### EXCERPTED DATA
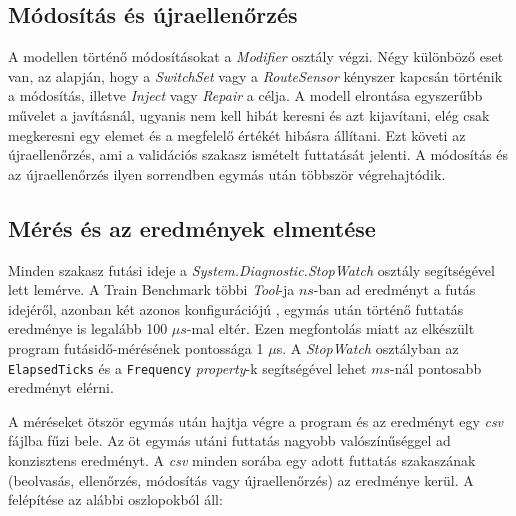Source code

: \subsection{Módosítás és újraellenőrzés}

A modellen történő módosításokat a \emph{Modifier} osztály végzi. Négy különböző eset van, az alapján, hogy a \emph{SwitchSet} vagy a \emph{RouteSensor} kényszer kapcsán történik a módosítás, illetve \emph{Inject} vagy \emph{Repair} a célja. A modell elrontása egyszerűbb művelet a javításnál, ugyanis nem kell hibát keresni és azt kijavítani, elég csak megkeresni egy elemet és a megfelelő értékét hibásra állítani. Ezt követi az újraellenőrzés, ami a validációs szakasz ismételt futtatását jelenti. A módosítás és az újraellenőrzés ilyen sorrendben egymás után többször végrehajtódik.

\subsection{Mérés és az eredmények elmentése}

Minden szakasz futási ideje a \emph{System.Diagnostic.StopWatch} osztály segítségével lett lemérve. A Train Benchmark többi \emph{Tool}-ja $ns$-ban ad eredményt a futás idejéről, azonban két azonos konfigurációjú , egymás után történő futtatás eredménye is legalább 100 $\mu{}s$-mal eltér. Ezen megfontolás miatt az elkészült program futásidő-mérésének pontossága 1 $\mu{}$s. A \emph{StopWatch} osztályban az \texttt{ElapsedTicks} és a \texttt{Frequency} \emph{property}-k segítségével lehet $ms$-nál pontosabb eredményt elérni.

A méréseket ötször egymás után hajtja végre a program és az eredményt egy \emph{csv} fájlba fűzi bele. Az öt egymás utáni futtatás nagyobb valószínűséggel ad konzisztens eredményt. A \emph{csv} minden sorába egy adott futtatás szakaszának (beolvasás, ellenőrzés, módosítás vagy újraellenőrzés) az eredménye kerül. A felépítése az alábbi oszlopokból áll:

--

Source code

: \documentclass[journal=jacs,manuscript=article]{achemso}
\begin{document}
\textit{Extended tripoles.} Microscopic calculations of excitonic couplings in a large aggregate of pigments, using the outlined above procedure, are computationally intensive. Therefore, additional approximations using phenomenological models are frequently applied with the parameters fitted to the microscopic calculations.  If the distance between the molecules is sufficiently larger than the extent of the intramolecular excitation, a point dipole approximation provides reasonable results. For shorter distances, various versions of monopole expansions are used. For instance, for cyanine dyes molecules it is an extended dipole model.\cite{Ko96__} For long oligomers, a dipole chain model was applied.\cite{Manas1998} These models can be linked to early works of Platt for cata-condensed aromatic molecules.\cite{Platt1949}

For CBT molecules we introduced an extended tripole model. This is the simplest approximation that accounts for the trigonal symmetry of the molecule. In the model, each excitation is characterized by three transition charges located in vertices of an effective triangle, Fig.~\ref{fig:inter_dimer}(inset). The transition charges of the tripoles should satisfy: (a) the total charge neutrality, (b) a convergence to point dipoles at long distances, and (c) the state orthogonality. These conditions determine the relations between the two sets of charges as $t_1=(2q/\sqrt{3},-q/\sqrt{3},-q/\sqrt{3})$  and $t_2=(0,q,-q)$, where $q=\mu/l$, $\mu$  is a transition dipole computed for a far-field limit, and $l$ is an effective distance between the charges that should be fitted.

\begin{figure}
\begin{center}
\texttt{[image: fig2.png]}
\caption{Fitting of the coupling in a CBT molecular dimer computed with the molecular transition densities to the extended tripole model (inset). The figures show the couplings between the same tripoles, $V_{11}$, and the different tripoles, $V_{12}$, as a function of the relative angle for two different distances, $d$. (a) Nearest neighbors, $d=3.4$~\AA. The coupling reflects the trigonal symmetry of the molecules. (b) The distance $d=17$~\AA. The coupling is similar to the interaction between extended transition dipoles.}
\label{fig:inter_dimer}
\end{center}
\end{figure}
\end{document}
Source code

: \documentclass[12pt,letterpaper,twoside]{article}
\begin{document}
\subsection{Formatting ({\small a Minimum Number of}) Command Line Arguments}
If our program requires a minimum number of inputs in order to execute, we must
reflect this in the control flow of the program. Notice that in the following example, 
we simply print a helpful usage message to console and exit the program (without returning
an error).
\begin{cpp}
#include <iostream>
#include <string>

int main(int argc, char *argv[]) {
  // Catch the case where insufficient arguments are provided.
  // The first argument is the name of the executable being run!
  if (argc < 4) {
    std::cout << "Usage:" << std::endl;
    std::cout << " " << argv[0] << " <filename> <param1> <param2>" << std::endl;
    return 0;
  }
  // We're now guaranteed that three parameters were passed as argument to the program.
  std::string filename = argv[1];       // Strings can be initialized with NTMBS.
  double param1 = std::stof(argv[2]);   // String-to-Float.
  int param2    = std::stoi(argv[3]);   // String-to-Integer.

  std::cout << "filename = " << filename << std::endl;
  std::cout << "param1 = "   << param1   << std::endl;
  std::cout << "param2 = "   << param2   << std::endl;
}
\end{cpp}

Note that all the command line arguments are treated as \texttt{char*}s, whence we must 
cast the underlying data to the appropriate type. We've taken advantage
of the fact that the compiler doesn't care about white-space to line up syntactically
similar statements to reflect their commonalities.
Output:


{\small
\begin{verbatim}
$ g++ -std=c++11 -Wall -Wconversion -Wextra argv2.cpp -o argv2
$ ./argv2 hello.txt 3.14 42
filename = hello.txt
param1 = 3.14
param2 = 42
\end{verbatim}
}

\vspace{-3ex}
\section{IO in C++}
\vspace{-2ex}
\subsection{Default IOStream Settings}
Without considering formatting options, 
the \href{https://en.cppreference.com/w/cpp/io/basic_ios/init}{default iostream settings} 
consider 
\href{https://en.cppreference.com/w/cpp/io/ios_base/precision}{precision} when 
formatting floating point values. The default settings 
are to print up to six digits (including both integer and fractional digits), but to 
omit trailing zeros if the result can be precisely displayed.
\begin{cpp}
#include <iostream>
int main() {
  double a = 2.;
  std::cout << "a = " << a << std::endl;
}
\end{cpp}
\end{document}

### TASK DIRECTIONS
Scan the material above for the word "begin", and copy every line in which it is found.

### SOLUTION
\begin{document}
\begin{figure}
\begin{center}
\begin{document}
\begin{cpp}
\begin{verbatim}
\begin{cpp}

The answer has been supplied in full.